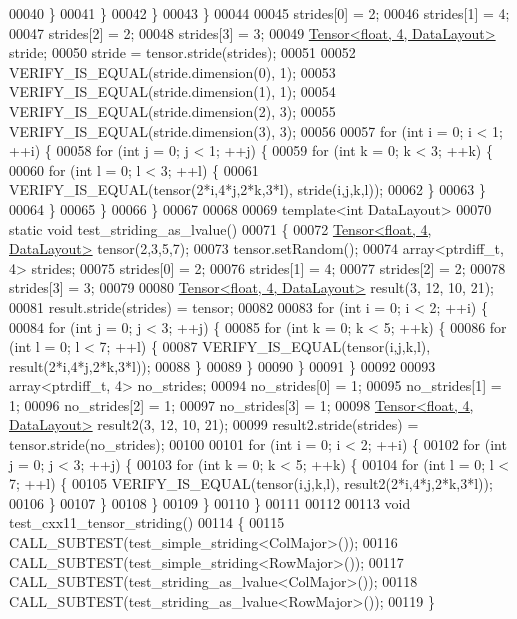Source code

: \begin{DoxyCode}
00040         \}
00041       \}
00042     \}
00043   \}
00044 
00045   strides[0] = 2;
00046   strides[1] = 4;
00047   strides[2] = 2;
00048   strides[3] = 3;
00049   \hyperlink{class_eigen_1_1_tensor}{Tensor<float, 4, DataLayout>} stride;
00050   stride = tensor.stride(strides);
00051 
00052   VERIFY\_IS\_EQUAL(stride.dimension(0), 1);
00053   VERIFY\_IS\_EQUAL(stride.dimension(1), 1);
00054   VERIFY\_IS\_EQUAL(stride.dimension(2), 3);
00055   VERIFY\_IS\_EQUAL(stride.dimension(3), 3);
00056 
00057   \textcolor{keywordflow}{for} (\textcolor{keywordtype}{int} i = 0; i < 1; ++i) \{
00058     \textcolor{keywordflow}{for} (\textcolor{keywordtype}{int} j = 0; j < 1; ++j) \{
00059       \textcolor{keywordflow}{for} (\textcolor{keywordtype}{int} k = 0; k < 3; ++k) \{
00060         \textcolor{keywordflow}{for} (\textcolor{keywordtype}{int} l = 0; l < 3; ++l) \{
00061           VERIFY\_IS\_EQUAL(tensor(2*i,4*j,2*k,3*l), stride(i,j,k,l));
00062         \}
00063       \}
00064     \}
00065   \}
00066 \}
00067 
00068 
00069 \textcolor{keyword}{template}<\textcolor{keywordtype}{int} DataLayout>
00070 \textcolor{keyword}{static} \textcolor{keywordtype}{void} test\_striding\_as\_lvalue()
00071 \{
00072   \hyperlink{class_eigen_1_1_tensor}{Tensor<float, 4, DataLayout>} tensor(2,3,5,7);
00073   tensor.setRandom();
00074   array<ptrdiff\_t, 4> strides;
00075   strides[0] = 2;
00076   strides[1] = 4;
00077   strides[2] = 2;
00078   strides[3] = 3;
00079 
00080   \hyperlink{class_eigen_1_1_tensor}{Tensor<float, 4, DataLayout>} result(3, 12, 10, 21);
00081   result.stride(strides) = tensor;
00082 
00083   \textcolor{keywordflow}{for} (\textcolor{keywordtype}{int} i = 0; i < 2; ++i) \{
00084     \textcolor{keywordflow}{for} (\textcolor{keywordtype}{int} j = 0; j < 3; ++j) \{
00085       \textcolor{keywordflow}{for} (\textcolor{keywordtype}{int} k = 0; k < 5; ++k) \{
00086         \textcolor{keywordflow}{for} (\textcolor{keywordtype}{int} l = 0; l < 7; ++l) \{
00087           VERIFY\_IS\_EQUAL(tensor(i,j,k,l), result(2*i,4*j,2*k,3*l));
00088         \}
00089       \}
00090     \}
00091   \}
00092 
00093   array<ptrdiff\_t, 4> no\_strides;
00094   no\_strides[0] = 1;
00095   no\_strides[1] = 1;
00096   no\_strides[2] = 1;
00097   no\_strides[3] = 1;
00098   \hyperlink{class_eigen_1_1_tensor}{Tensor<float, 4, DataLayout>} result2(3, 12, 10, 21);
00099   result2.stride(strides) = tensor.stride(no\_strides);
00100 
00101   \textcolor{keywordflow}{for} (\textcolor{keywordtype}{int} i = 0; i < 2; ++i) \{
00102     \textcolor{keywordflow}{for} (\textcolor{keywordtype}{int} j = 0; j < 3; ++j) \{
00103       \textcolor{keywordflow}{for} (\textcolor{keywordtype}{int} k = 0; k < 5; ++k) \{
00104         \textcolor{keywordflow}{for} (\textcolor{keywordtype}{int} l = 0; l < 7; ++l) \{
00105           VERIFY\_IS\_EQUAL(tensor(i,j,k,l), result2(2*i,4*j,2*k,3*l));
00106         \}
00107       \}
00108     \}
00109   \}
00110 \}
00111 
00112 
00113 \textcolor{keywordtype}{void} test\_cxx11\_tensor\_striding()
00114 \{
00115   CALL\_SUBTEST(test\_simple\_striding<ColMajor>());
00116   CALL\_SUBTEST(test\_simple\_striding<RowMajor>());
00117   CALL\_SUBTEST(test\_striding\_as\_lvalue<ColMajor>());
00118   CALL\_SUBTEST(test\_striding\_as\_lvalue<RowMajor>());
00119 \}
\end{DoxyCode}
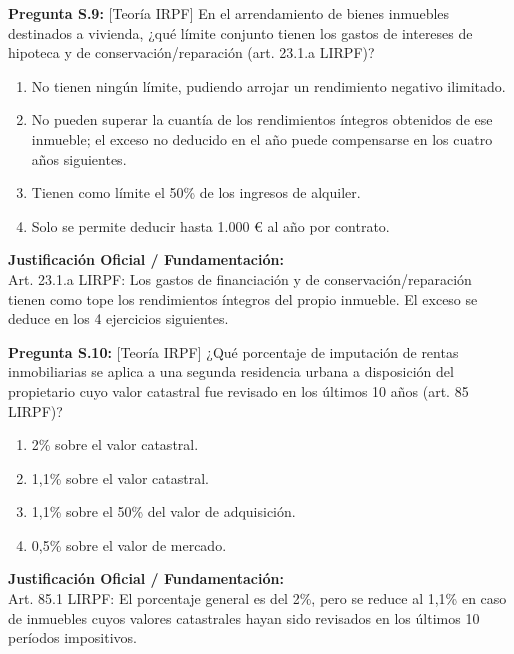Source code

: \documentclass[11pt,a4paper,openany]{article}
\begin{document}
\noindent\textbf{\sffamily Pregunta S.9:} [Teoría IRPF] En el arrendamiento de bienes inmuebles destinados a vivienda, ¿qué límite conjunto tienen los gastos de intereses de hipoteca y de conservación/reparación (art. 23.1.a LIRPF)?\\[0.15cm]
\begin{enumerate}[label=\textbf{\alph*)},leftmargin=1.8em,itemsep=1.5pt,topsep=2pt,partopsep=0pt,parsep=0pt]
    \item No tienen ningún límite, pudiendo arrojar un rendimiento negativo ilimitado.
    \item No pueden superar la cuantía de los rendimientos íntegros obtenidos de ese inmueble; el exceso no deducido en el año puede compensarse en los cuatro años siguientes.
    \item Tienen como límite el 50\% de los ingresos de alquiler.
    \item Solo se permite deducir hasta 1.000 \euro{} al año por contrato.
\end{enumerate}
\begin{solucionBox}
\textbf{Justificación Oficial / Fundamentación:}\\[0.1cm]
Art. 23.1.a LIRPF: Los gastos de financiación y de conservación/reparación tienen como tope los rendimientos íntegros del propio inmueble. El exceso se deduce en los 4 ejercicios siguientes.
\end{solucionBox}
\vspace{0.35cm}

\noindent\textbf{\sffamily Pregunta S.10:} [Teoría IRPF] ¿Qué porcentaje de imputación de rentas inmobiliarias se aplica a una segunda residencia urbana a disposición del propietario cuyo valor catastral fue revisado en los últimos 10 años (art. 85 LIRPF)?\\[0.15cm]
\begin{enumerate}[label=\textbf{\alph*)},leftmargin=1.8em,itemsep=1.5pt,topsep=2pt,partopsep=0pt,parsep=0pt]
    \item 2\% sobre el valor catastral.
    \item 1,1\% sobre el valor catastral.
    \item 1,1\% sobre el 50\% del valor de adquisición.
    \item 0,5\% sobre el valor de mercado.
\end{enumerate}
\begin{solucionBox}
\textbf{Justificación Oficial / Fundamentación:}\\[0.1cm]
Art. 85.1 LIRPF: El porcentaje general es del 2\%, pero se reduce al 1,1\% en caso de inmuebles cuyos valores catastrales hayan sido revisados en los últimos 10 períodos impositivos.
\end{solucionBox}
\vspace{0.35cm}
\end{document}

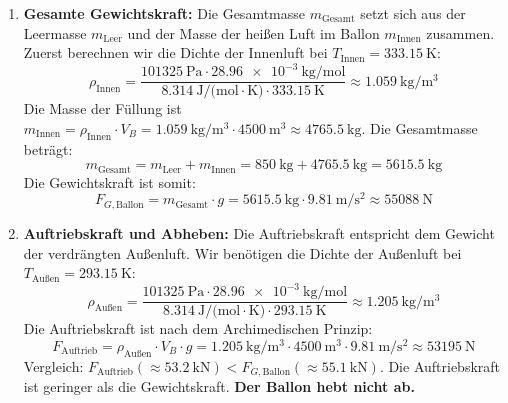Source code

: \documentclass[ngerman]{scrreprt}
\newenvironment{loesungbox}[1]
  {\needspace{5\baselineskip}\begin{loesungboxstyle}[frametitle={#1}]}
  {\end{loesungboxstyle}}
\begin{document}
\begin{loesungbox}{Lösung zu \Cref{aufg:ballonfahrt}}
\begin{enumerate}
    \item \textbf{Gesamte Gewichtskraft:}
    Die Gesamtmasse $m_{\text{Gesamt}}$ setzt sich aus der Leermasse $m_{\text{Leer}}$ und der Masse der heißen Luft im Ballon $m_{\text{Innen}}$ zusammen. Zuerst berechnen wir die Dichte der Innenluft bei $T_{\text{Innen}} = \SI{333.15}{\kelvin}$:
    \begin{equation}
        \rho_{\text{Innen}} = \frac{\SI{101325}{\pascal} \cdot \SI{28.96e-3}{\kilo\gram\per\mol}}{\SI{8.314}{\joule\per(\mol\cdot\kelvin)} \cdot \SI{333.15}{\kelvin}} \approx \SI{1.059}{\kilo\gram\per\meter\cubed}
    \end{equation}
    Die Masse der Füllung ist $m_{\text{Innen}} = \rho_{\text{Innen}} \cdot V_B = \SI{1.059}{\kilo\gram\per\meter\cubed} \cdot \SI{4500}{\meter\cubed} \approx \SI{4765.5}{\kilo\gram}$.
    Die Gesamtmasse beträgt:
    \begin{equation}
        m_{\text{Gesamt}} = m_{\text{Leer}} + m_{\text{Innen}} = \SI{850}{\kilo\gram} + \SI{4765.5}{\kilo\gram} = \SI{5615.5}{\kilo\gram}
    \end{equation}
    Die Gewichtskraft ist somit:
    \begin{equation}
        F_{G, \text{Ballon}} = m_{\text{Gesamt}} \cdot g = \SI{5615.5}{\kilo\gram} \cdot \SI{9.81}{\meter\per\second\squared} \approx \SI{55088}{\newton}
    \end{equation}
    
    \item \textbf{Auftriebskraft und Abheben:}
    Die Auftriebskraft entspricht dem Gewicht der verdrängten Außenluft. Wir benötigen die Dichte der Außenluft bei $T_{\text{Außen}} = \SI{293.15}{\kelvin}$:
    \begin{equation}
        \rho_{\text{Außen}} = \frac{\SI{101325}{\pascal} \cdot \SI{28.96e-3}{\kilo\gram\per\mol}}{\SI{8.314}{\joule\per(\mol\cdot\kelvin)} \cdot \SI{293.15}{\kelvin}} \approx \SI{1.205}{\kilo\gram\per\meter\cubed}
    \end{equation}
    Die Auftriebskraft ist nach dem Archimedischen Prinzip:
    \begin{equation}
        F_{\text{Auftrieb}} = \rho_{\text{Außen}} \cdot V_B \cdot g = \SI{1.205}{\kilo\gram\per\meter\cubed} \cdot \SI{4500}{\meter\cubed} \cdot \SI{9.81}{\meter\per\second\squared} \approx \SI{53195}{\newton}
    \end{equation}
    Vergleich: $F_{\text{Auftrieb}} (\approx \SI{53.2}{\kilo\newton}) < F_{G, \text{Ballon}} (\approx \SI{55.1}{\kilo\newton})$.
    Die Auftriebskraft ist geringer als die Gewichtskraft. \textbf{Der Ballon hebt nicht ab.}


\end{enumerate}
\end{loesungbox}
\end{document}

______________________________

Action item ▸ Reprint exactly the lines above that start at the one with "j = 0; j < 1; ++j)" and end at the one with "result(3, 12, 10, 21);", keeping both and adding none.

Task answer ▸
00058     \textcolor{keywordflow}{for} (\textcolor{keywordtype}{int} j = 0; j < 1; ++j) \{
00059       \textcolor{keywordflow}{for} (\textcolor{keywordtype}{int} k = 0; k < 3; ++k) \{
00060         \textcolor{keywordflow}{for} (\textcolor{keywordtype}{int} l = 0; l < 3; ++l) \{
00061           VERIFY\_IS\_EQUAL(tensor(2*i,4*j,2*k,3*l), stride(i,j,k,l));
00062         \}
00063       \}
00064     \}
00065   \}
00066 \}
00067 
00068 
00069 \textcolor{keyword}{template}<\textcolor{keywordtype}{int} DataLayout>
00070 \textcolor{keyword}{static} \textcolor{keywordtype}{void} test\_striding\_as\_lvalue()
00071 \{
00072   \hyperlink{class_eigen_1_1_tensor}{Tensor<float, 4, DataLayout>} tensor(2,3,5,7);
00073   tensor.setRandom();
00074   array<ptrdiff\_t, 4> strides;
00075   strides[0] = 2;
00076   strides[1] = 4;
00077   strides[2] = 2;
00078   strides[3] = 3;
00079 
00080   \hyperlink{class_eigen_1_1_tensor}{Tensor<float, 4, DataLayout>} result(3, 12, 10, 21);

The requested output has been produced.